Wombats and their Cube Poop: How Scientists Solved the Mystery
Wombats and their Cube Poop: How Scientists Solved the Mystery

Wombats and their Cube Poop: How Scientists Solved the Mystery

Wombats have a feature that make them unique: the only animal that creates cube-shaped poop. This is the story of how scientists with an unusual background solved this mystery.

Transcript

I'm here in beautiful Lerderderg in Wombat State Forest. And this is a story about how scientists solved a decades old cube mystery. And it's not this one, but it's actually about Wombats themselves.

This unique Australian animal has one feature that makes them stand out. They're the only animal that poop cubes

So that was a really fun day in Lerderderg, which is a fantastic word to say, and Wombat State Forest. Now I wanted to share the story about wombats and how the scientists did to solve this mystery.

I think it's really fascinating because wombats themselves, they're an amazing little creature and this mystery of their poo has been a really interesting one. I remember growing up as a kid, hearing this fact about it and people not knowing how it actually happened. Scientists think it helps them communicate.

So wombats are solitary creatures they live alone in their burrows and they don't have a very good sense of sight but they do have a good sense of smell. So what the scientists think is that they use this poo to mark their territory. It helps them avoid fights and conflict, and also female wombats can signal how fertile they are due to how much hormones are in the poo. And because it's a square, it doesn't roll away, clever stuff.

The researchers that discovered it when they announced it, it made massive news and the team was awarded with an Ig Nobel Prize, and that's not the Nobel prize, but the Ig Nobel is for research that makes you laugh as well as think, with research including showing that cows who have names give more milk than cows than are nameless. Or discovering that the word "huh", or its equivalent seems to exist in every human language and for not being completely sure why. For the team that won it, this wasn't their first prize.

So for me, I dived into their back catalog. You know when you discover a new artist or musician and you can see all the cool things they've done in the past, well, I did that. The researcher is Patricia Yang and she's done some cool stuff. So the first Ig Nobel Prize that she and her team got was to answer this question, do big animals pee for longer than small animals? Now big animals of course have a bigger bladder, but they've also got bigger pipes. So the way the team did this was they got all these videos of animals urinating. And what they found was that essentially all mammals pee for the same length of time, 21 seconds. So if that's their number one study, they moved on to number two, same idea, do big animals poop for longer than small animals? An elephant faeces is around 20 kilos. So about a thousand times more than a common dog, but yet they found they poop for the same length of time, 12 seconds. They did another research project where they found and actually calculated how much human and animal feces is produced around the world every year.

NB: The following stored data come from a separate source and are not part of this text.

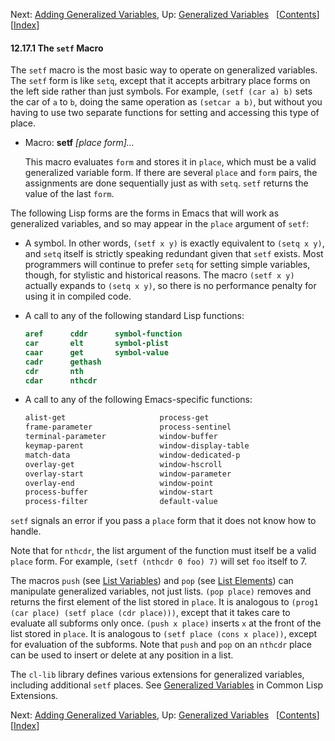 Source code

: 

Next: [Adding Generalized Variables](Adding-Generalized-Variables.html), Up: [Generalized Variables](Generalized-Variables.html)   \[[Contents](index.html#SEC_Contents "Table of contents")]\[[Index](Index.html "Index")]

#### 12.17.1 The `setf` Macro

The `setf` macro is the most basic way to operate on generalized variables. The `setf` form is like `setq`, except that it accepts arbitrary place forms on the left side rather than just symbols. For example, `(setf (car a) b)` sets the car of `a` to `b`, doing the same operation as `(setcar a b)`, but without you having to use two separate functions for setting and accessing this type of place.

*   Macro: **setf** *\[place form]…*

    This macro evaluates `form` and stores it in `place`, which must be a valid generalized variable form. If there are several `place` and `form` pairs, the assignments are done sequentially just as with `setq`. `setf` returns the value of the last `form`.

The following Lisp forms are the forms in Emacs that will work as generalized variables, and so may appear in the `place` argument of `setf`:

*   A symbol. In other words, `(setf x y)` is exactly equivalent to `(setq x y)`, and `setq` itself is strictly speaking redundant given that `setf` exists. Most programmers will continue to prefer `setq` for setting simple variables, though, for stylistic and historical reasons. The macro `(setf x y)` actually expands to `(setq x y)`, so there is no performance penalty for using it in compiled code.

*   A call to any of the following standard Lisp functions:

    ```lisp
    aref      cddr      symbol-function
    car       elt       symbol-plist
    caar      get       symbol-value
    cadr      gethash
    cdr       nth
    cdar      nthcdr
    ```

*   A call to any of the following Emacs-specific functions:

    ```lisp
    alist-get                     process-get
    frame-parameter               process-sentinel
    terminal-parameter            window-buffer
    keymap-parent                 window-display-table
    match-data                    window-dedicated-p
    overlay-get                   window-hscroll
    overlay-start                 window-parameter
    overlay-end                   window-point
    process-buffer                window-start
    process-filter                default-value
    ```

`setf` signals an error if you pass a `place` form that it does not know how to handle.

Note that for `nthcdr`, the list argument of the function must itself be a valid `place` form. For example, `(setf (nthcdr 0 foo) 7)` will set `foo` itself to 7.

The macros `push` (see [List Variables](List-Variables.html)) and `pop` (see [List Elements](List-Elements.html)) can manipulate generalized variables, not just lists. `(pop place)` removes and returns the first element of the list stored in `place`. It is analogous to `(prog1 (car place) (setf place (cdr place)))`, except that it takes care to evaluate all subforms only once. `(push x place)` inserts `x` at the front of the list stored in `place`. It is analogous to `(setf place (cons x place))`, except for evaluation of the subforms. Note that `push` and `pop` on an `nthcdr` place can be used to insert or delete at any position in a list.

The `cl-lib` library defines various extensions for generalized variables, including additional `setf` places. See [Generalized Variables](https://www.gnu.org/software/emacs/manual/html_node/cl/Generalized-Variables.html#Generalized-Variables) in Common Lisp Extensions.

Next: [Adding Generalized Variables](Adding-Generalized-Variables.html), Up: [Generalized Variables](Generalized-Variables.html)   \[[Contents](index.html#SEC_Contents "Table of contents")]\[[Index](Index.html "Index")]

And they took their expertise to the world of wombats. So the way they did this is they got their hands on two wombats that sadly had been hit by a car and they did some kind of physical analysis.

And what they found is they discarded a couple of hypotheses about how the cube poo might come to be. The square anus theory for example, didn't hold up nor the stomach shaper idea where the cubes were formed inside the stomach.

Now, something you need to know is that wombats eat very dry food, very low moisture content. And also it takes them a long time to digest from one end to the other can be around 14 days, two weeks. It's in the last 8% of the intestine where the magic happens as the faeces goes from a liquid to a solid and the way they discover this was inserting long balloons into the intestines. And as they inflated them, they realised that it didn't inflate uniformly and another animal like a pig that's exactly what happened. In the case of the wombats though, it varied from the corners where it was around 20% through to the edges where it was 75%.

And this was the key. So the way wombats do it is dry food, slow digestion and unusually shaped intestine, which is variably elastic. So why does this matter? Well, it turns out that doing research into weird topics can lead to really practical and useful results. Knowing how long it takes people to pee For example, can help diagnose medical issues.Millions of people each year gets sick due to illnesses caused by open defecation. Knowing how much poo's out there can help us create policy and save lives.

And back to our wombats well, knowing how they live and breed and reproduce can help us preserve their habitat because as beautiful as it is, Wombat State Forest, isn't home to wombats anymore.

Thanks for watching, if you enjoyed that, I'm Julian O'Shea, I make lots of kind of sciency and nerdy videos. If that's your jam, do hit subscribe. If you get a chance to go to Wombat State Forest, I urge you to do so. And if you've never looked up the Ig Nobel Prizes, it's well worth a look at a laugh. Take care.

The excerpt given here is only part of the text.